Повесть о детстве (Гладков) - страница 38

Старики по праздникам собирались у амбаров, рассаживались на бревнах и толковали о том, о сем - о домашних делах, о податях, о земле, о том, что пришли времена, когда жить уже не при чем, что люди уходят в сторону и заколачивают свои избы, что многие думают переселяться в Сибирь, что заел арендой барин, что выкупные платежи совсем задушили народ. Отец присаживался к ним, рассуждал, как старик, смотря себе в сапоги:

- Оно еще хуже будет...

- Ну? Неужели еще хуже? Куда уж больше...

- К тому идет. Народ множится, земли нет, душевой надел дробится. Барские угодья для мужика - кабала. Хорошую землю барин в аренду не дает: сам машиной обрабатывает. Нам же идет неудобная. Раньше барин отдавал эту землю из третьего снопа, сенокос - из третьей копны, а сейчас - исполу. Через год-два - руку на отсечение - будет у нас только третий сноп. Имение-то у него заложеноперезаложено - как ему свести концы с концами? Вот мужик и выручает, вот с него и дерут три шкуры. Мужик со всех концов в клещах: и барин его дерет, и власть дерет, и мироед дерет...

Мужики качали головами и поражались:

- А, батюшки!..

- Вот то-то и оно...

И старики восхищались умом и рассудительностью отца, тогда девятнадцатилетнего парня, и говорили деду:

- Ну, и сын у тебя, Фома Селиверстыч, цены нет...

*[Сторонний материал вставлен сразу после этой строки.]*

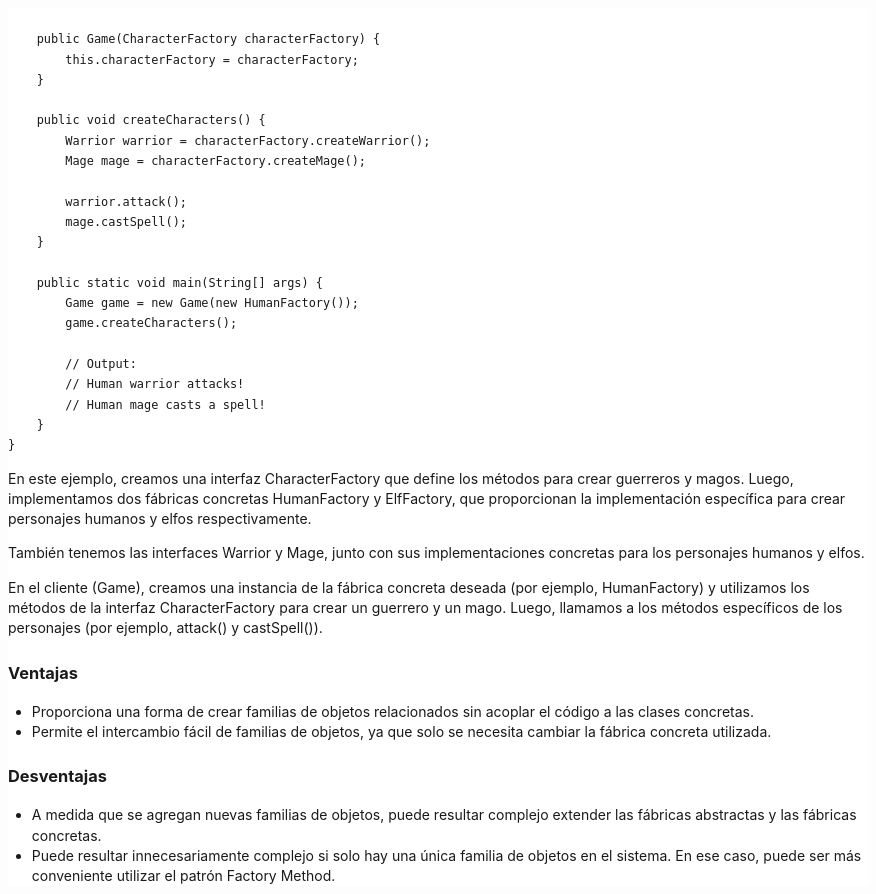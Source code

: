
 ```

    public Game(CharacterFactory characterFactory) {
        this.characterFactory = characterFactory;
    }

    public void createCharacters() {
        Warrior warrior = characterFactory.createWarrior();
        Mage mage = characterFactory.createMage();

        warrior.attack();
        mage.castSpell();
    }

    public static void main(String[] args) {
        Game game = new Game(new HumanFactory());
        game.createCharacters();

        // Output:
        // Human warrior attacks!
        // Human mage casts a spell!
    }
}
```

En este ejemplo, creamos una interfaz CharacterFactory que define los métodos para crear guerreros y magos. Luego, implementamos dos fábricas concretas HumanFactory y ElfFactory, que proporcionan la implementación específica para crear personajes humanos y elfos respectivamente.

También tenemos las interfaces Warrior y Mage, junto con sus implementaciones concretas para los personajes humanos y elfos.

En el cliente (Game), creamos una instancia de la fábrica concreta deseada (por ejemplo, HumanFactory) y utilizamos los métodos de la interfaz CharacterFactory para crear un guerrero y un mago. Luego, llamamos a los métodos específicos de los personajes (por ejemplo, attack() y castSpell()).
### Ventajas
- Proporciona una forma de crear familias de objetos relacionados sin acoplar el código a las clases concretas.
- Permite el intercambio fácil de familias de objetos, ya que solo se necesita cambiar la fábrica concreta utilizada.
### Desventajas
- A medida que se agregan nuevas familias de objetos, puede resultar complejo extender las fábricas abstractas y las fábricas concretas.
- Puede resultar innecesariamente complejo si solo hay una única familia de objetos en el sistema. En ese caso, puede ser más conveniente utilizar el patrón Factory Method.
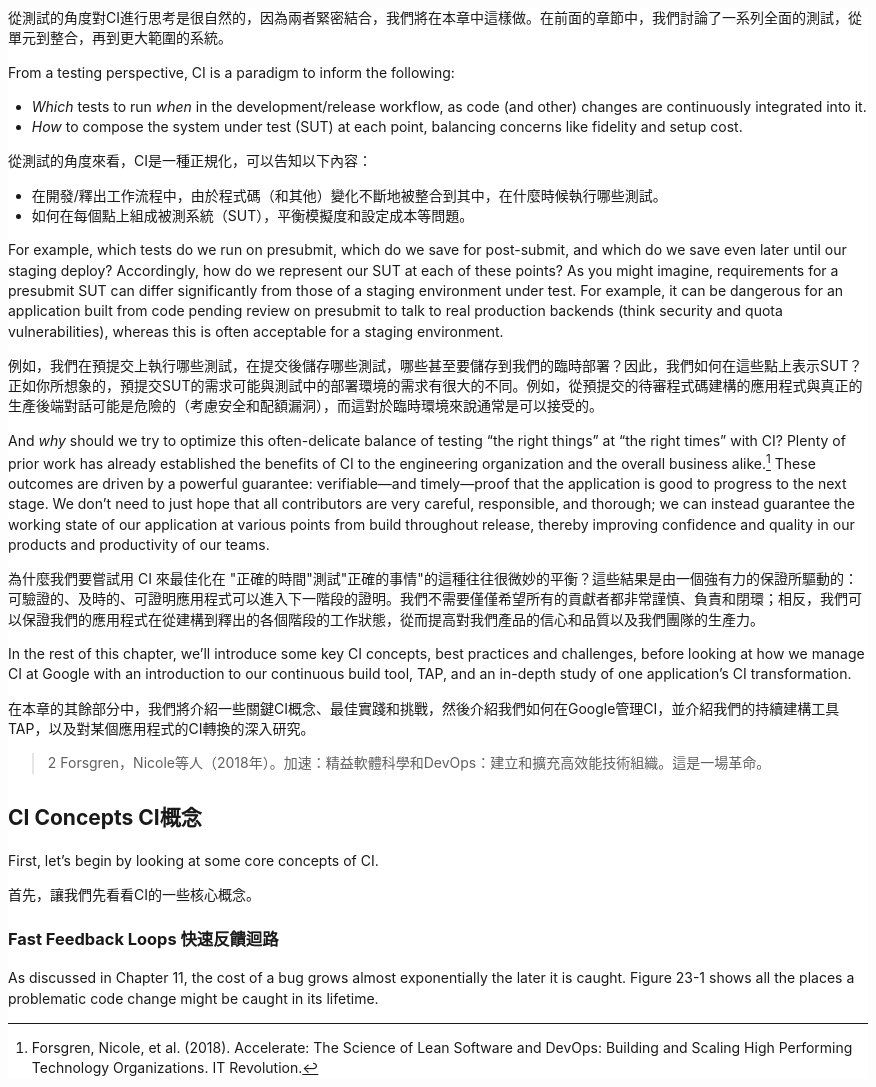從測試的角度對CI進行思考是很自然的，因為兩者緊密結合，我們將在本章中這樣做。在前面的章節中，我們討論了一系列全面的測試，從單元到整合，再到更大範圍的系統。

From a testing perspective, CI is a paradigm to inform the following:

- *Which* tests to run *when* in the development/release workflow, as code (and other) changes are continuously integrated into it.
- *How* to compose the system under test (SUT) at each point, balancing concerns like fidelity and setup cost.

從測試的角度來看，CI是一種正規化，可以告知以下內容：

- 在開發/釋出工作流程中，由於程式碼（和其他）變化不斷地被整合到其中，在什麼時候執行哪些測試。
- 如何在每個點上組成被測系統（SUT），平衡模擬度和設定成本等問題。

For example, which tests do we run on presubmit, which do we save for post-submit, and which do we save even later until our staging deploy? Accordingly, how do we represent our SUT at each of these points? As you might imagine, requirements for a presubmit SUT can differ significantly from those of a staging environment under test. For example, it can be dangerous for an application built from code pending review on presubmit to talk to real production backends (think security and quota vulnerabilities), whereas this is often acceptable for a staging environment.

例如，我們在預提交上執行哪些測試，在提交後儲存哪些測試，哪些甚至要儲存到我們的臨時部署？因此，我們如何在這些點上表示SUT？正如你所想象的，預提交SUT的需求可能與測試中的部署環境的需求有很大的不同。例如，從預提交的待審程式碼建構的應用程式與真正的生產後端對話可能是危險的（考慮安全和配額漏洞），而這對於臨時環境來說通常是可以接受的。

And *why* should we try to optimize this often-delicate balance of testing “the right things” at “the right times” with CI? Plenty of prior work has already established the benefits of CI to the engineering organization and the overall business alike.[^2] These outcomes are driven by a powerful guarantee: verifiable—and timely—proof that the application is good to progress to the next stage. We don’t need to just hope that all contributors are very careful, responsible, and thorough; we can instead guarantee the working state of our application at various points from build throughout release, thereby improving confidence and quality in our products and productivity of our teams.

為什麼我們要嘗試用 CI 來最佳化在 "正確的時間"測試"正確的事情"的這種往往很微妙的平衡？這些結果是由一個強有力的保證所驅動的：可驗證的、及時的、可證明應用程式可以進入下一階段的證明。我們不需要僅僅希望所有的貢獻者都非常謹慎、負責和閉環；相反，我們可以保證我們的應用程式在從建構到釋出的各個階段的工作狀態，從而提高對我們產品的信心和品質以及我們團隊的生產力。

In the rest of this chapter, we’ll introduce some key CI concepts, best practices and challenges, before looking at how we manage CI at Google with an introduction to our continuous build tool, TAP, and an in-depth study of one application’s CI transformation.

在本章的其餘部分中，我們將介紹一些關鍵CI概念、最佳實踐和挑戰，然後介紹我們如何在Google管理CI，並介紹我們的持續建構工具TAP，以及對某個應用程式的CI轉換的深入研究。

> [^2]: Forsgren, Nicole, et al. (2018). Accelerate: The Science of Lean Software and DevOps: Building and Scaling High Performing Technology Organizations. IT Revolution.
>
> 2   Forsgren，Nicole等人（2018年）。加速：精益軟體科學和DevOps：建立和擴充高效能技術組織。這是一場革命。

## CI Concepts CI概念

First, let’s begin by looking at some core concepts of CI.

首先，讓我們先看看CI的一些核心概念。

### Fast Feedback Loops 快速反饋迴路

As discussed in Chapter 11, the cost of a bug grows almost exponentially the later it is caught. Figure 23-1 shows all the places a problematic code change might be caught in its lifetime.
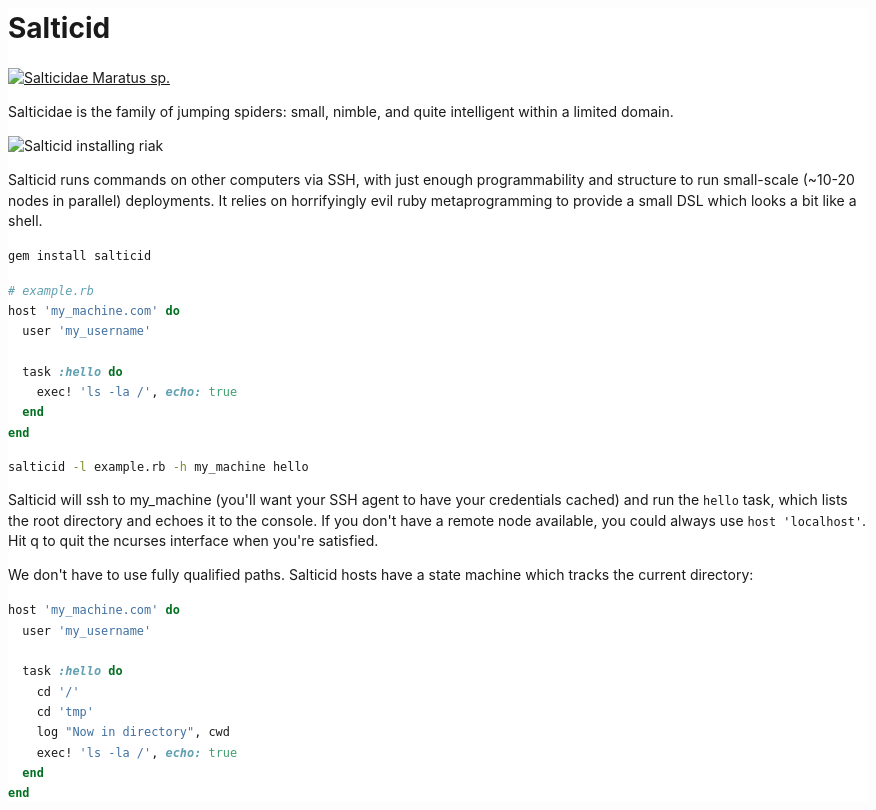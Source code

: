Salticid
=====

<a href="http://www.flickr.com/photos/robertwhyte/8034414631/" title="Salticidae Maratus sp. by Robert Whyte www.arachne.org.au, on Flickr"><img src="http://farm9.staticflickr.com/8034/8034414631_1d7906ac5d_b.jpg" width="850" height="674" alt="Salticidae Maratus sp."></a>

Salticidae is the family of jumping spiders: small, nimble, and quite
intelligent within a limited domain.

<img src="http://aphyr.com/media/salticid.png" width="100%" alt="Salticid installing riak" />

Salticid runs commands on other computers via SSH, with just enough
programmability and structure to run small-scale (~10-20 nodes in parallel)
deployments. It relies on horrifyingly evil ruby metaprogramming to provide a
small DSL which looks a bit like a shell.

```sh
gem install salticid
```

```ruby
# example.rb
host 'my_machine.com' do
  user 'my_username'

  task :hello do
    exec! 'ls -la /', echo: true
  end
end
```

```sh
salticid -l example.rb -h my_machine hello
```

Salticid will ssh to my_machine (you'll want your SSH agent to have your
credentials cached) and run the `hello` task, which lists the root directory
and echoes it to the console. If you don't have a remote node available, you
could always use `host 'localhost'`. Hit q to quit the ncurses interface when
you're satisfied.

We don't have to use fully qualified paths. Salticid hosts have a state machine which tracks the current directory:

```ruby
host 'my_machine.com' do
  user 'my_username'

  task :hello do
    cd '/'
    cd 'tmp'
    log "Now in directory", cwd
    exec! 'ls -la /', echo: true
  end
end
```
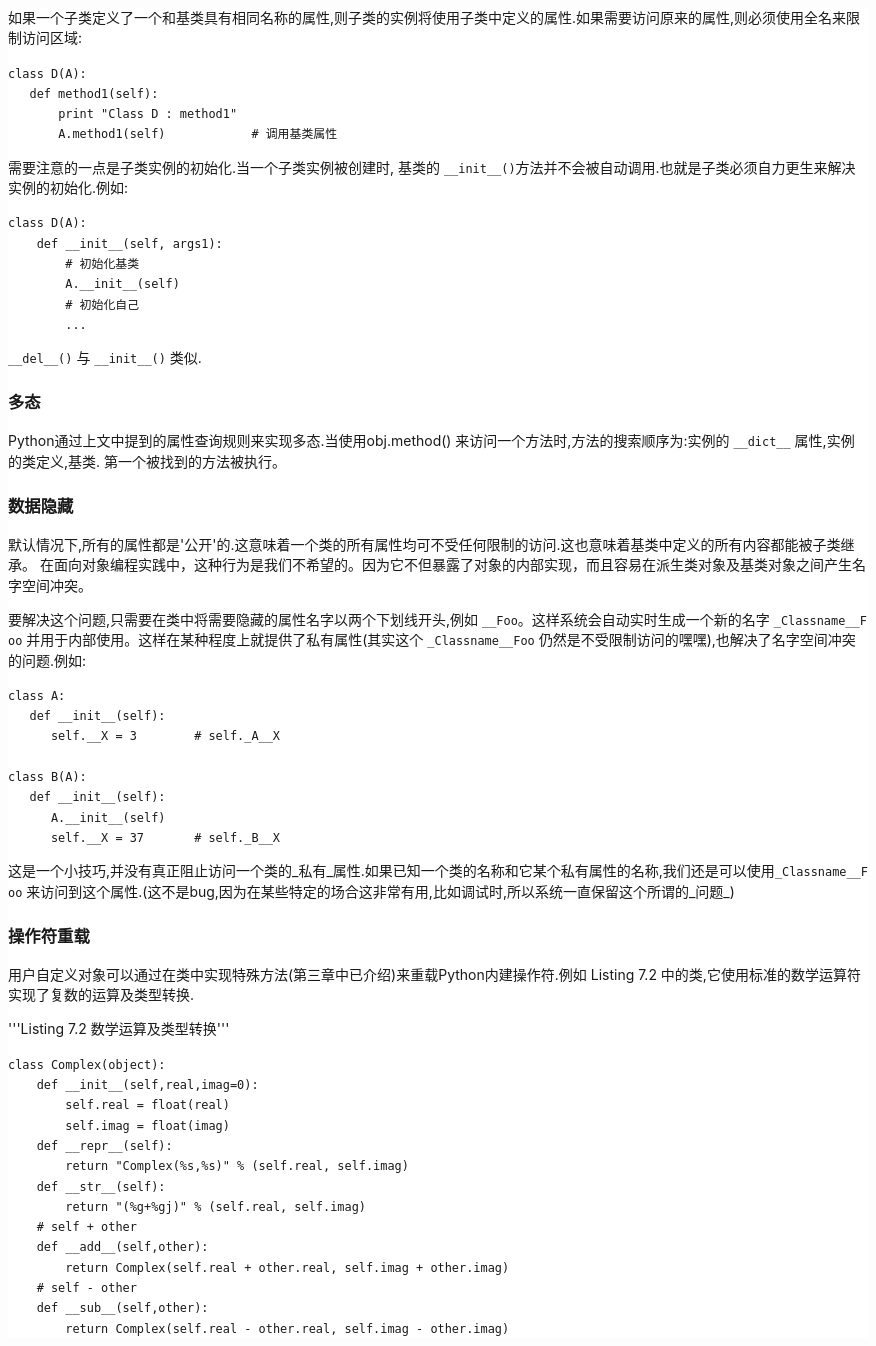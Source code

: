 如果一个子类定义了一个和基类具有相同名称的属性,则子类的实例将使用子类中定义的属性.如果需要访问原来的属性,则必须使用全名来限制访问区域:

```
class D(A):
   def method1(self):
       print "Class D : method1"
       A.method1(self)            # 调用基类属性
```

需要注意的一点是子类实例的初始化.当一个子类实例被创建时, 基类的 `__init__()`方法并不会被自动调用.也就是子类必须自力更生来解决实例的初始化.例如:

```
class D(A):
    def __init__(self, args1):
        # 初始化基类
        A.__init__(self)
        # 初始化自己
        ...
```

`__del__()` 与 `__init__()` 类似.

### 多态

Python通过上文中提到的属性查询规则来实现多态.当使用obj.method() 来访问一个方法时,方法的搜索顺序为:实例的 `__dict__` 属性,实例的类定义,基类. 第一个被找到的方法被执行。

### 数据隐藏

默认情况下,所有的属性都是'公开'的.这意味着一个类的所有属性均可不受任何限制的访问.这也意味着基类中定义的所有内容都能被子类继承。 在面向对象编程实践中，这种行为是我们不希望的。因为它不但暴露了对象的内部实现，而且容易在派生类对象及基类对象之间产生名字空间冲突。

要解决这个问题,只需要在类中将需要隐藏的属性名字以两个下划线开头,例如 `__Foo`。这样系统会自动实时生成一个新的名字 `_Classname__Foo` 并用于内部使用。这样在某种程度上就提供了私有属性(其实这个 `_Classname__Foo` 仍然是不受限制访问的嘿嘿),也解决了名字空间冲突的问题.例如:

```
class A:
   def __init__(self):
      self.__X = 3        # self._A__X

class B(A):
   def __init__(self):
      A.__init__(self)
      self.__X = 37       # self._B__X
```

这是一个小技巧,并没有真正阻止访问一个类的_私有_属性.如果已知一个类的名称和它某个私有属性的名称,我们还是可以使用`_Classname__Foo` 来访问到这个属性.(这不是bug,因为在某些特定的场合这非常有用,比如调试时,所以系统一直保留这个所谓的_问题_)

### 操作符重载

用户自定义对象可以通过在类中实现特殊方法(第三章中已介绍)来重载Python内建操作符.例如 Listing 7.2 中的类,它使用标准的数学运算符实现了复数的运算及类型转换.

'''Listing 7.2 数学运算及类型转换'''

```
class Complex(object):
    def __init__(self,real,imag=0):
        self.real = float(real)
        self.imag = float(imag)
    def __repr__(self):
        return "Complex(%s,%s)" % (self.real, self.imag)
    def __str__(self):
        return "(%g+%gj)" % (self.real, self.imag)
    # self + other
    def __add__(self,other):
        return Complex(self.real + other.real, self.imag + other.imag)
    # self - other
    def __sub__(self,other):
        return Complex(self.real - other.real, self.imag - other.imag)
```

Дед был доволен похвалой мужиков, но делал вид, что

эта похвальба для него ничего не значит.

- Да ведь в нашем роду все разумом не обижены... Все кудрявы, все клявы.

И тут же начинал ворчать:

- Вот только порол мало... Ежели бы как следует порол, не стал бы перед стариками рассуждать. Ему бы молчать надо да слушать, чтобы... неотнюдь... чтоб дрожал, голоса не смел подать. Покамест еще не женили, попороть хорошенько надо.

- Попороть - это всегда надо... - соглашались старики. - Пороть - что поле полоть.

Отец бледнел, самолюбиво замыкался и натягивал картуз на лоб.

- У вас только одно и на уме и на языке - пороть. Это не при господах. Сейчас народ хочет жить без господ.

И уходил твердой, уверенной походкой человека, который знает себе цену, знает, что он умен, и не позволит оскорбить и унизить себя. Шел он гордо, с достоинством склонив голову к плечу и с важностью переваливаясь с боку на бок.

Мужики провожали его молча и обидчиво.

Дед несколько раз приходил к Ларивону сватать мою мать, но не сходились в цене. Ларивон просил за мать двадцать рублей, а дед давал двенадцать. Торговались долго, шлепали по рукам, обсуждали достоинства и недостатки невесты: она хоть и работящая, горячая и послушная девка, и с лица приглядна, только годами еще зеленая, ростом еще мала, еще грудью и бедрами на бабу непохожа, надо еще кормить, растить. Оно, конечно, семья Ларивона - хорошая, трудолюбивая, хозяйственная, но ведь и семья Фомы Селиверстовича достойных кровей. Сошлись наконец на четырнадцати с копейками и на ведре браги.